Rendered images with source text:
----
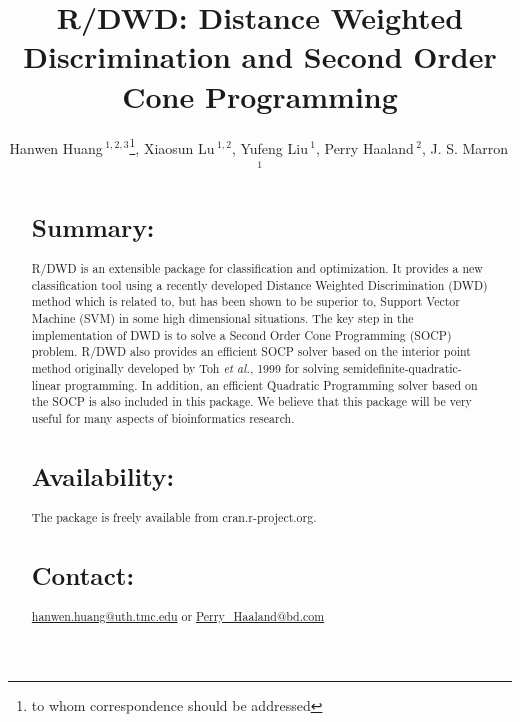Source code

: \documentclass{bioinfo}
\begin{document}

\title[short Title]{R/DWD: Distance Weighted Discrimination and Second
  Order Cone Programming} \author[Sample \textit{et~al}]{Hanwen
  Huang\,$^{1,2,3}$\footnote{to whom correspondence should be
    addressed}, Xiaosun Lu\,$^{1,2}$, Yufeng Liu\,$^{1}$, Perry
  Haaland\,$^{2}$, J. S. Marron\,$^1$ \address{$^{1}$Department of
    Statistics and Operations Research, University of North Carolina
    at Chapel Hill, Chapel Hill, NC 27599 USA.\\ $^{2}$BD
    Technologies, 21 Davis Drive, RTP, NC 27709 USA.\\$^{3}$University
    of Texas Health Science Center at Houston, Houston, TX 77030
    USA.}}



\maketitle

\begin{abstract}

\section{Summary:}
R/DWD is an extensible package for classification and optimization. It
provides a new classification tool using a recently developed Distance
Weighted Discrimination (DWD) method which is related to, but has been
shown to be superior to, Support Vector Machine (SVM) in some high
dimensional situations.  The key step in the implementation of DWD is
to solve a Second Order Cone Programming (SOCP) problem. R/DWD also
provides an efficient SOCP solver based on the interior point method
originally developed by Toh {\em et al.}, 1999 for solving
semidefinite-quadratic-linear programming. In addition, an efficient
Quadratic Programming solver based on the SOCP is also included in
this package. We believe that this package will be very useful for
many aspects of bioinformatics research.

\section{Availability:} The package is freely available from cran.r-project.org.

\section{Contact:} \href{hanwen.huang@uth.tmc.edu}{hanwen.huang@uth.tmc.edu} or
\href{Perry\_Haaland@bd.com}{Perry\_Haaland@bd.com}
\end{abstract}
\end{document}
----
**REQUIRED ACTION:** Look for the word "Order". Copy out every line of the data that has it.

**RESULT OF THE TASK:**
  Order Cone Programming} \author[Sample \textit{et~al}]{Hanwen
to solve a Second Order Cone Programming (SOCP) problem. R/DWD also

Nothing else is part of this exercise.